However, despite his best intentions, Woods got sidetracked in Ireland. He was nearly 100 pages into a novel when he discovered the seductive pleasures of sailing. "Everything went to hell," he quips on his web site "All I did was sail." He bought a boat, learned everything he could about celestial navigation, and competed in the Observer Singlehanded Transatlantic Race (OSTAR) in 1976, finishing respectably in the middle of the fleet. (Later, he took part in the infamous Fastnet Race of 1979, a yachting competition that ended tragically when a huge storm claimed the lives of 15 sailors and 4 observers. Woods and his crew emerged unharmed.)

Returning to the U.S., Woods wrote two nonfiction books: an account of his transatlantic sailing adventures (Blue Water, Green Skipper) and a travel guide he claims to have written on a whim. But the book that jump-started his career was the opus interruptus begun in Ireland. An absorbing multigenerational mystery set in a small southern town, Chiefs was published in 1981, went on to win an Edgar Award, and was subsequently turned into a television miniseries starring Charlton Heston.

An amazingly prolific author, Woods has gone on to pen dozens of compelling thrillers, juggling stand-alone novels with installments in four successful series. (His most popular protagonists are New York cop-turned-attorney Stone Barrington, introduced in 1991's New York Dead, and plucky Florida police chief Holly Barker, who debuted in 1998's Orchid Beach.) His pleasing mix of high-octane action, likable characters, and sly, subversive humor has made him a hit with readers -- who have returned the favor by propelling his books to the top of the bestseller lists.

Good To Know

Some fascinating facts about Stuart Woods:

His first job was in advertising at BBDO in New York, and his first assignment was to write ads for CBS-TV shows. He recalls: "They consisted of a drawing of the star and one line of exactly 127 characters, including spaces, and I had to write to that length.
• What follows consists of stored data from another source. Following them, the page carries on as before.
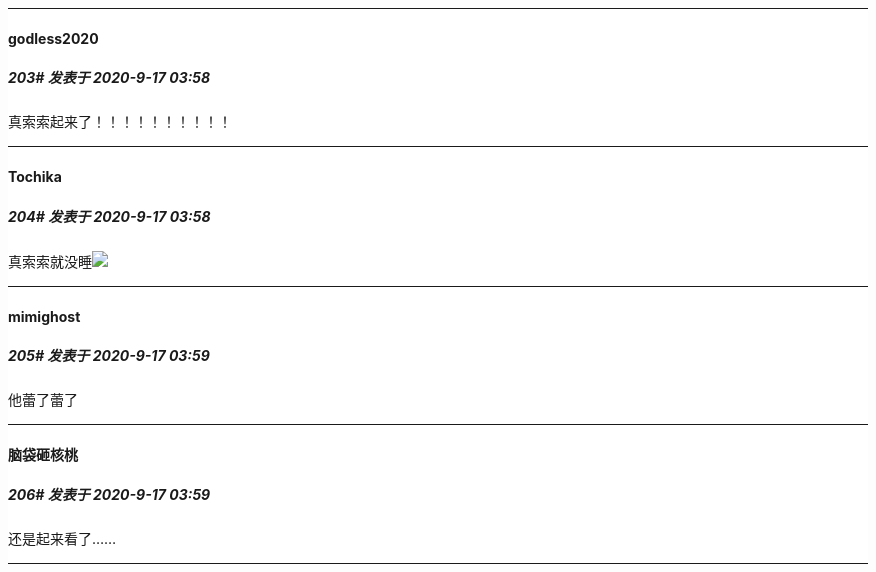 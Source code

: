 





-----

####  godless2020  
##### 203#       发表于 2020-9-17 03:58




真索索起来了！！！！！！！！！！







-----

####  Tochika  
##### 204#       发表于 2020-9-17 03:58




真索索就没睡<img src="https://static.saraba1st.com/image/smiley/face2017/037.png" referrerpolicy="no-referrer">







-----

####  mimighost  
##### 205#       发表于 2020-9-17 03:59




他蕾了蕾了







-----

####  脑袋砸核桃  
##### 206#       发表于 2020-9-17 03:59




还是起来看了……







-----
It taught me to be concise."

He flies his own airplane, a single-engine turboprop called a Jetprop, and tours the country every year in it, including book tours.

He's a partner in a 1929 motor yacht called Belle and spends two or three weeks a year aboard her.

In 1961-62, Woods spent 10 months in Germany with the National Guard at the height of the Berlin Wall Crisis.

In October and November of 1979, he skippered a friend's yacht back across the Atlantic, with a crew of six, calling at the Azores, Madeira, and the Canary Islands and finishing at Antigua in the Caribbean.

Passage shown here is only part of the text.